National Archives of Australia/Australian Historical Association postgraduate scholar, 2015–16
Topic: Modern voices ‒ Women’s speech on Australian radio, 1923‒66
Catherine Horne is a PhD candidate in the School of History at the Australian National University. Her thesis examines women’s speech on Australian radio during the mid-20th century. Her research interests are in feminist history, media history, and Australian culture and society during the 20th century. She is a member of the editorial collective of Lilith: A Feminist History Journal, and is also the editorial assistant for the National Centre of Biography’s journal Using Lives: Essays in Australian Biography and History.
Catherine Horne will investigate women’s speech on Australian radio during its mid-20th century ‘golden age’ through a focus on specific women, including actors, announcers, social activists and politicians, and the programs on which they were heard.
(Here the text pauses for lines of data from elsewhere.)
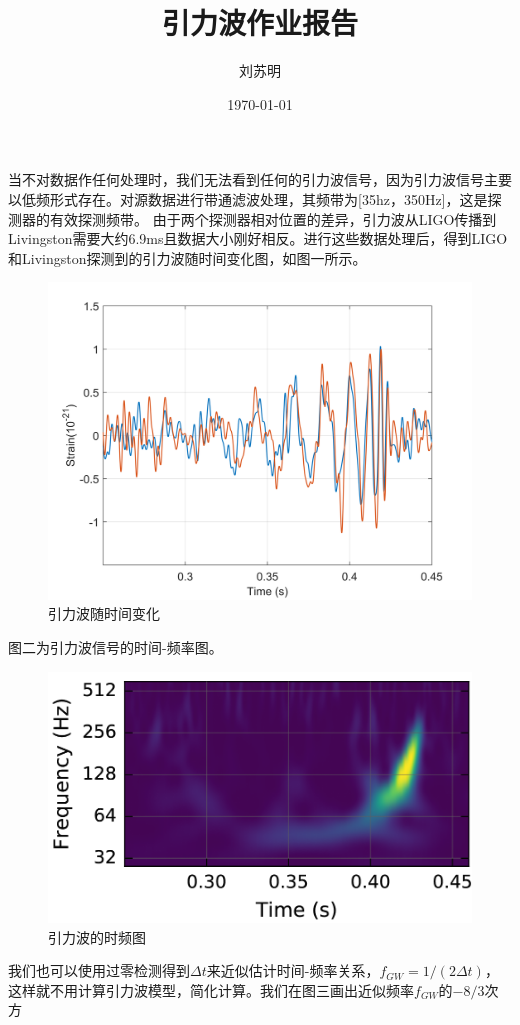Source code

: \documentclass[UTF8]{ctexart}
\title{\heiti 引力波作业报告}
\author{\kaishu 刘苏明}
\date{\today}
\begin{document}
\maketitle

当不对数据作任何处理时，我们无法看到任何的引力波信号，因为引力波信号主要以低频形式存在。对源数据进行带通滤波处理，其频带为[35hz，350Hz]，这是探测器的有效探测频带。 由于两个探测器相对位置的差异，引力波从LIGO传播到Livingston需要大约6.9ms且数据大小刚好相反。进行这些数据处理后，得到LIGO和Livingston探测到的引力波随时间变化图，如图一所示。
\begin{figure}[h]
\centering
\includegraphics[scale = 0.5]{引力波.png}
\caption{引力波随时间变化}
\end{figure}

图二为引力波信号的时间-频率图。
\begin{figure}[h]
\centering
\includegraphics[scale = 0.2]{时频图.png}
\caption{引力波的时频图}
\end{figure}
我们也可以使用过零检测得到$\Delta t$来近似估计时间-频率关系，$f_{GW} = 1/(2\Delta t)$，这样就不用计算引力波模型，简化计算。我们在图三画出近似频率$f_{GW}$的$-8/3$次方
\end{document}
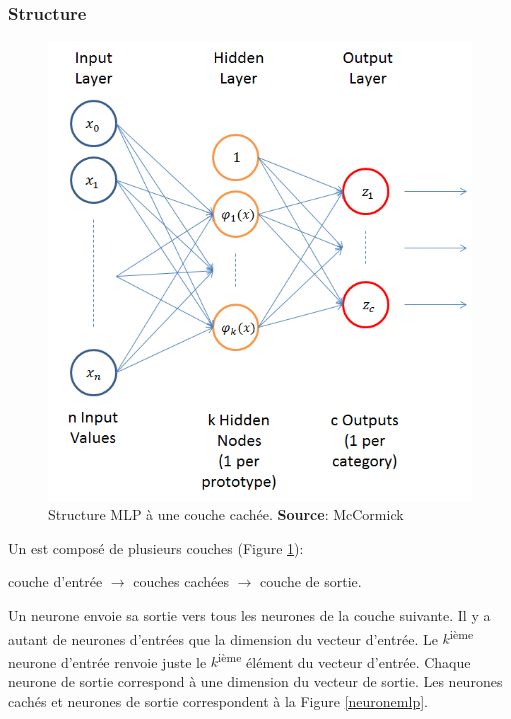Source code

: {\subsubsection{Structure}
\begin{figure}
 \centering
 \includegraphics[scale=0.5]{../figures/nnstruct.png}
 \caption{Structure MLP à une couche cachée. \textbf{Source}: McCormick\cite{RBFtuto}}
 \label{structuremlp}
\end{figure}
Un \mlp est composé de plusieurs couches (Figure \ref{structuremlp}):
\begin{center}
 couche d'entrée $\rightarrow$ couches cachées $\rightarrow$ couche de sortie.
\end{center}
Un neurone envoie sa sortie vers tous les neurones de la couche suivante.
Il y a autant de neurones d'entrées que la dimension du vecteur d'entrée.
Le $k$\textsuperscript{ième} neurone d'entrée renvoie juste le $k$\textsuperscript{ième} élément du vecteur d'entrée.
Chaque neurone de sortie correspond à une dimension du vecteur de sortie.
Les neurones cachés et neurones de sortie correspondent à la Figure \ref{neuronemlp}.
}
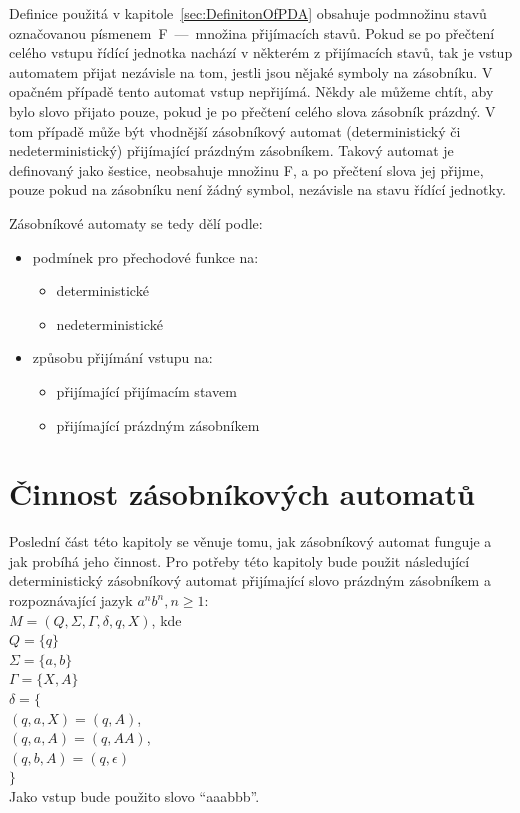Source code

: Definice použitá v kapitole~\ref{sec:DefinitonOfPDA} obsahuje podmnožinu stavů označovanou písmenem~F~---~množina přijímacích stavů. Pokud se po přečtení celého vstupu řídící jednotka nachází v některém z přijímacích stavů, tak je vstup automatem přijat nezávisle na tom, jestli jsou nějaké symboly na zásobníku. V opačném případě tento automat vstup nepřijímá. Někdy ale můžeme chtít, aby bylo slovo přijato pouze, pokud je po přečtení celého slova zásobník prázdný. V tom případě může být vhodnější zásobníkový automat (deterministický či nedeterministický) přijímající prázdným zásobníkem. Takový automat je definovaný jako šestice, neobsahuje množinu F, a po přečtení slova jej přijme, pouze pokud na zásobníku není žádný symbol, nezávisle na stavu řídící jednotky.

Zásobníkové automaty se tedy dělí podle:
\begin{itemize}
    \item podmínek pro přechodové funkce na:
        \begin{itemize}
            \item deterministické
            \item nedeterministické
        \end{itemize}
    \item způsobu přijímání vstupu na:
        \begin{itemize}
            \item přijímající přijímacím stavem
            \item přijímající prázdným zásobníkem
        \end{itemize}
\end{itemize}

\section{Činnost zásobníkových automatů}

Poslední část této kapitoly se věnuje tomu, jak zásobníkový automat funguje a jak probíhá jeho činnost. Pro potřeby této kapitoly bude použit následující deterministický zásobníkový automat přijímající slovo prázdným zásobníkem a rozpoznávající jazyk $a^{n}b^{n}, n \ge 1$:\\
$M = (Q, \Sigma, \Gamma, \delta, q, X)$, kde \\
\indent$Q = \{q\}$\\
\indent$\Sigma = \{a,b\}$\\
\indent$\Gamma = \{X,A\}$\\
\indent$\delta = \{$\\
\indent\indent$(q,a,X) = (q,A)$,\\
\indent\indent$(q,a,A) = (q,AA)$,\\
\indent\indent$(q,b,A) = (q,\epsilon)$\\
\indent$\}$\\
Jako vstup bude použito slovo ``aaabbb''.


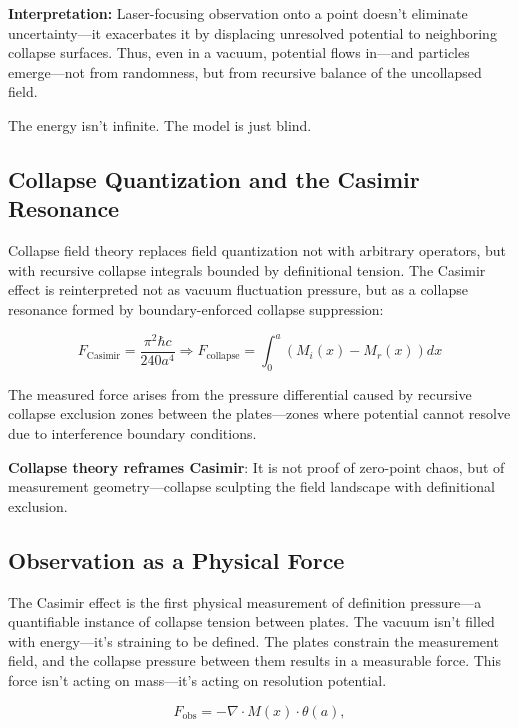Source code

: \textbf{Interpretation:} Laser-focusing observation onto a point doesn’t eliminate uncertainty—it exacerbates it by displacing unresolved potential to neighboring collapse surfaces. Thus, even in a vacuum, potential flows in—and particles emerge—not from randomness, but from recursive balance of the uncollapsed field.

The energy isn’t infinite. The model is just blind.

\subsection*{Collapse Quantization and the Casimir Resonance}

Collapse field theory replaces field quantization not with arbitrary operators, but with recursive collapse integrals bounded by definitional tension. The Casimir effect is reinterpreted not as vacuum fluctuation pressure, but as a collapse resonance formed by boundary-enforced collapse suppression:

\begin{equation}
F_{\text{Casimir}} = \frac{\pi^2 \hbar c}{240 a^4} \Rightarrow F_{\text{collapse}} = \int_{0}^{a} \left( M_i(x) - M_r(x) \right) dx
\end{equation}

The measured force arises from the pressure differential caused by recursive collapse exclusion zones between the plates—zones where potential cannot resolve due to interference boundary conditions.

\textbf{Collapse theory reframes Casimir}: It is not proof of zero-point chaos, but of measurement geometry—collapse sculpting the field landscape with definitional exclusion.

\subsection*{Observation as a Physical Force}

The Casimir effect is the first physical measurement of definition pressure—a quantifiable instance of collapse tension between plates. The vacuum isn’t filled with energy—it’s straining to be defined. The plates constrain the measurement field, and the collapse pressure between them results in a measurable force. This force isn’t acting on mass—it’s acting on resolution potential.

\begin{equation}
F_{\text{obs}} = -\nabla \cdot M(x) \cdot \theta(a),
\end{equation}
Although historians of Australian speech, radio and modern womanhood have so far largely neglected this topic, a small number of scholars in the United States, Western Europe, and South America have examined the connection between women’s radio speech and public citizenship. This study will test the conclusions reached by these international scholars through a focus on the distinctiveness of the Australian experience. Compared with other regions, Australia had a different radio industry, particular experiences of women’s enfranchisement and political participation, and debates about speech.
Catherine Horne is interested in how radio influenced women’s experiences of speaking and attitudes to their voices over this period, and why women’s radio speech styles became a focus of broader debates over modern femininity and women’s public citizenship in Australia. Her hypothesis is that radio enabled the development of particular forms of modern public womanhood defined by speech and sound.